Paul Zaentz remembers:

“When I started at the University of Pennsylvania in the fall of 1968, I had no plans to join a fraternity. For my sophomore year, I was going to take an apartment with a friend. Well, as I have written many times, we make plans and the gods laugh. That plan fell through over Christmas vacation. When we returned to Penn in early January 1969, I contacted a friend who, during the fall semester, had told me about a fraternity that he and a group of his friends were going to join. Pi Kappa Alpha was the only diverse house on campus. By that I mean it was more than being not all Christian or all Jewish. The previous year a few brothers helped start SDS -Students for a Democratic Society – on Penn’s campus while a number of brothers were in ROTC – Reserve Officers Training Corp – a path from college to the military.
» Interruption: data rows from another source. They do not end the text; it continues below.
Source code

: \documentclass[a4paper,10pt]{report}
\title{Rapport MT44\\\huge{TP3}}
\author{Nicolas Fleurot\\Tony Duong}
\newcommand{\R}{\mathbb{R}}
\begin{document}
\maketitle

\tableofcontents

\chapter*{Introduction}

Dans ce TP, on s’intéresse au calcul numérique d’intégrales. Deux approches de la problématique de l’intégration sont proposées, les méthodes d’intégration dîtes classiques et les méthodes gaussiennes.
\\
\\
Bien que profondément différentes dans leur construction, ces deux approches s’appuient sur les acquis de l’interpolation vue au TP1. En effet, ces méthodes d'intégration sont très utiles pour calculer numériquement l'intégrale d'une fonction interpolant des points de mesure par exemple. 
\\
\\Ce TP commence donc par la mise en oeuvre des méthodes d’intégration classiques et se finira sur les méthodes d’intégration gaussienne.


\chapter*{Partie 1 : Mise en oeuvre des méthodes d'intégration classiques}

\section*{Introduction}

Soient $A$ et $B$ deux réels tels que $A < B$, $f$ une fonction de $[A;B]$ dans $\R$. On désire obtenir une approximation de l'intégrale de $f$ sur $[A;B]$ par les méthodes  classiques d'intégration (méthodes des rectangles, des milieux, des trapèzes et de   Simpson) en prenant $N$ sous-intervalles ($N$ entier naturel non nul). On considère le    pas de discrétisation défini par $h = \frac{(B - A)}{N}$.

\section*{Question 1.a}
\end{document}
There was a brother from Panama and a brother, who taught me the nuances of pinochle, who is gay. During my years, we managed to further diversify the house by gaining many brothers from countries other than the USA. As you may imagine, Penn’s chapter of PiKA in the 1960s was quite the outsider from the other chapters of this mostly southern fraternity that still had a no Jews clause in its by-laws in the 1950s. Joining PiKA was one of the best decisions I have ever made – thank you Richie (Sussman) for inviting me into your group. Every year, many of us from the classes of ’69 through the late 70s reunite in Philadelphia during the last weekend in March (Founders Day). Penn classmates from other fraternities and those who did not join the Greek system comment that they do not have Penn friendships like mine and how did we forge such strong bonds. You had to experience the struggles and joys we shared to understand.”